**EXERCISE**
Identify all lines in the data containing the string "ends". Copy them out.
***** DATA TO USE *****
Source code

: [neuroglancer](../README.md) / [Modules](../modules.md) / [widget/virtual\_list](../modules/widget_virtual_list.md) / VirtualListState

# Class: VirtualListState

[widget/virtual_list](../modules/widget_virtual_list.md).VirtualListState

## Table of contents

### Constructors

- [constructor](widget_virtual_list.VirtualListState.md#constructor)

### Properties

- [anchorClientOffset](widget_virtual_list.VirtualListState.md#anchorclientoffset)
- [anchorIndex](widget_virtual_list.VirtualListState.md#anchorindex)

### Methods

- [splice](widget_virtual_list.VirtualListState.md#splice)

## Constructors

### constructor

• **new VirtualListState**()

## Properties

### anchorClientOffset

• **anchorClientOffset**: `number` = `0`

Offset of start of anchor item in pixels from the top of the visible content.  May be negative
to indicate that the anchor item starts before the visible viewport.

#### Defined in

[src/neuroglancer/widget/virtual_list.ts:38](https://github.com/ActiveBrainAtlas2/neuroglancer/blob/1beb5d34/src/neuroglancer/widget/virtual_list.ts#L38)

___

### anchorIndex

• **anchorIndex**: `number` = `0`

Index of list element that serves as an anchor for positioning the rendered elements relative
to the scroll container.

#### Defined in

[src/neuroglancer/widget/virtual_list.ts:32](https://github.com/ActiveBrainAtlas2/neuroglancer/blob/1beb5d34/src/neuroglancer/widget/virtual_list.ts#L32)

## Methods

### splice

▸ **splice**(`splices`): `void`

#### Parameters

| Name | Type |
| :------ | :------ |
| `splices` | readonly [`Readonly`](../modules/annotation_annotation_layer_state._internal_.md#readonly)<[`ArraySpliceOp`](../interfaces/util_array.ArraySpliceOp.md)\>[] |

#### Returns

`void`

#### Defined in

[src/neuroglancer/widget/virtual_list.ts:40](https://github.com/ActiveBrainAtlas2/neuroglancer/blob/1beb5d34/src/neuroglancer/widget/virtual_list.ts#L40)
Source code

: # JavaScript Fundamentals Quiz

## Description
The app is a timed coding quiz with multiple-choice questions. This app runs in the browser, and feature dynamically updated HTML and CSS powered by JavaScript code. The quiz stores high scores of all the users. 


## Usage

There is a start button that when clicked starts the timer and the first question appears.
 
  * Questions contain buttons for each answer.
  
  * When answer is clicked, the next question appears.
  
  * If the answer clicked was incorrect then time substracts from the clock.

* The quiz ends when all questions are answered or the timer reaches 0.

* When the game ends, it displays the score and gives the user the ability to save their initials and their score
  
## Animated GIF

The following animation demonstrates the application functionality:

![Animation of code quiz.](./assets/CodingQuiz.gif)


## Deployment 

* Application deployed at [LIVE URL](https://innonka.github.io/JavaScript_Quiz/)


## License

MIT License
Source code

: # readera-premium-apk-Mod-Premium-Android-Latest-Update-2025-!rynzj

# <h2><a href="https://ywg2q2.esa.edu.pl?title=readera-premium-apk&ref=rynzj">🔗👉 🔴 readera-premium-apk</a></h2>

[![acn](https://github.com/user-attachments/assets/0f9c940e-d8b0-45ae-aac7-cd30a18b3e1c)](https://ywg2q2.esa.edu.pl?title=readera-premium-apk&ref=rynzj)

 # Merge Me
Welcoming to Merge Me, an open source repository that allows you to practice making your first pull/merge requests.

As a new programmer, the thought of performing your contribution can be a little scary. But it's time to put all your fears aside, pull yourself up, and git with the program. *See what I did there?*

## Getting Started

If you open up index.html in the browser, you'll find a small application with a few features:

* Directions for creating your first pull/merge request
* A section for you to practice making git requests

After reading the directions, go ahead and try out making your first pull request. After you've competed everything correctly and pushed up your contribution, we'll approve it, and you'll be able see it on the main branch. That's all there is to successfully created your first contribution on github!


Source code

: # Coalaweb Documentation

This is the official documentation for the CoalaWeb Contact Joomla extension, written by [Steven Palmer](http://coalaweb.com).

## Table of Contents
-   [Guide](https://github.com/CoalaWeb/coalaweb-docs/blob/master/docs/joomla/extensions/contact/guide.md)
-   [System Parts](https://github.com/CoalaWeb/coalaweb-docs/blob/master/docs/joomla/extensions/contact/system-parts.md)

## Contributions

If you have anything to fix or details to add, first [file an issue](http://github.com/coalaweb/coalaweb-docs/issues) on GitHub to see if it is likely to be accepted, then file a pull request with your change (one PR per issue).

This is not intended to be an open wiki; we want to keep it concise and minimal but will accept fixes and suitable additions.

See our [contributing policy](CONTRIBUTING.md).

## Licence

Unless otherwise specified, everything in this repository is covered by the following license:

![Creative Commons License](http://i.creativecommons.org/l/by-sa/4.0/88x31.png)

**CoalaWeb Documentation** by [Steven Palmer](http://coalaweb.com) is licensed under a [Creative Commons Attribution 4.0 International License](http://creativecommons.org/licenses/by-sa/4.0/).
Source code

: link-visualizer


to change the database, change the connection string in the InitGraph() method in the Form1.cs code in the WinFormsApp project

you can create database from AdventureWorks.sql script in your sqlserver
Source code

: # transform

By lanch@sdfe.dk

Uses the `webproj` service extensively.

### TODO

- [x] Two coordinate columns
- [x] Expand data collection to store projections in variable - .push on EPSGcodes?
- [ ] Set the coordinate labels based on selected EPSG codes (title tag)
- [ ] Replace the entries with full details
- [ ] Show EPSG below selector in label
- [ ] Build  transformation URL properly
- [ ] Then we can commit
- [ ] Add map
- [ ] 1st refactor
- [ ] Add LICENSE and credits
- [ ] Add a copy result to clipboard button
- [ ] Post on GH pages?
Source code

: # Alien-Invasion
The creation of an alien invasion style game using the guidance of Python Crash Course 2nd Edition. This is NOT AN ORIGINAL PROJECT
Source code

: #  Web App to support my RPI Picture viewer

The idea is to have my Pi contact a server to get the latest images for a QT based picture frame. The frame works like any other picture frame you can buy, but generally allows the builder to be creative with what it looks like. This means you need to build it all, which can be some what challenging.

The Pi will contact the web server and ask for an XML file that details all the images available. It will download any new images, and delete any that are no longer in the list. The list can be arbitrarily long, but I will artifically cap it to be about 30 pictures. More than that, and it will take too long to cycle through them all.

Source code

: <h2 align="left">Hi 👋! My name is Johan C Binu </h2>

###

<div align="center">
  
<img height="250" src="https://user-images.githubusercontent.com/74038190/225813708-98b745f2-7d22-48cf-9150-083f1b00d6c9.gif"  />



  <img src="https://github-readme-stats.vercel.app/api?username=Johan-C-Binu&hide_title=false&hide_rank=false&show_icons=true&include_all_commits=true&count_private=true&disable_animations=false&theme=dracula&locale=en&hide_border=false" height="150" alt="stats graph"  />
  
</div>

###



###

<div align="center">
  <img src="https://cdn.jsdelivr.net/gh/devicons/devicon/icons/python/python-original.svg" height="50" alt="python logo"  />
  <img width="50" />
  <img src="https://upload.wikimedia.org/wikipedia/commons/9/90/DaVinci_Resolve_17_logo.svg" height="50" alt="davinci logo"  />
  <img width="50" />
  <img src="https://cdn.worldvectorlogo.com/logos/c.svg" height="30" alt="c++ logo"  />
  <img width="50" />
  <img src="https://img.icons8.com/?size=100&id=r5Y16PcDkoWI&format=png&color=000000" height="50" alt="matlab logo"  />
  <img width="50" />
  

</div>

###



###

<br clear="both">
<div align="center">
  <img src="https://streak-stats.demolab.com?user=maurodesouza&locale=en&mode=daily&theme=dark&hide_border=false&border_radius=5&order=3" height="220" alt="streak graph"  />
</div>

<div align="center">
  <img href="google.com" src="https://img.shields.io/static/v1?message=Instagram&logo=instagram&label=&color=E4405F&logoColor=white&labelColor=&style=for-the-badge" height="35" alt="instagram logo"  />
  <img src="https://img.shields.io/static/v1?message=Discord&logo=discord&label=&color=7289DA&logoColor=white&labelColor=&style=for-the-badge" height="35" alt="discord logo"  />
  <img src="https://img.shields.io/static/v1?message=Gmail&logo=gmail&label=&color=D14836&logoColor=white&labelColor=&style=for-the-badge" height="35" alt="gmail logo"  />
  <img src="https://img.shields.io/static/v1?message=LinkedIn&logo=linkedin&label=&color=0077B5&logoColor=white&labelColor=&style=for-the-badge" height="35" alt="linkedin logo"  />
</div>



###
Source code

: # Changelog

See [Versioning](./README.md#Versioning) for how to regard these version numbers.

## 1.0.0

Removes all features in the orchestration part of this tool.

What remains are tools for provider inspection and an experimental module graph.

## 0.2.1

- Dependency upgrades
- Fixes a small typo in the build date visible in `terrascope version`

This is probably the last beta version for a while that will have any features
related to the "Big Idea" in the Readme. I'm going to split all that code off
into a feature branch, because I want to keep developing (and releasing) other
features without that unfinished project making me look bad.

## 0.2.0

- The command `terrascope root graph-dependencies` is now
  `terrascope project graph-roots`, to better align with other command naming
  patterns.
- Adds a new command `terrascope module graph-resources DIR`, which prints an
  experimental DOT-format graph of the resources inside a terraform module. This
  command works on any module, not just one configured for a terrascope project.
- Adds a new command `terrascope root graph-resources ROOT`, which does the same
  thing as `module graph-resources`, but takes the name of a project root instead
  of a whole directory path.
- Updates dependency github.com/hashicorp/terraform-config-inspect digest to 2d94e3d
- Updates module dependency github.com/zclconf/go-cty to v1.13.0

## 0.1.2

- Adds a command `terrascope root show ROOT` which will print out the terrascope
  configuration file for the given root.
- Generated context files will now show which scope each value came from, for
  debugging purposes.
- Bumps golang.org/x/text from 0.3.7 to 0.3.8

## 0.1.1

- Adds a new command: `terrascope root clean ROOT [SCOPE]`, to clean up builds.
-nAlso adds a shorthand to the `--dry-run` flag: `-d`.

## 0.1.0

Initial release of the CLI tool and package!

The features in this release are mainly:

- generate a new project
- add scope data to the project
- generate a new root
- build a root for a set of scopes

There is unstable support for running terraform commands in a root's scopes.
*****
**ANSWER TO THE EXERCISE**
* The quiz ends when all questions are answered or the timer reaches 0.
* When the game ends, it displays the score and gives the user the ability to save their initials and their score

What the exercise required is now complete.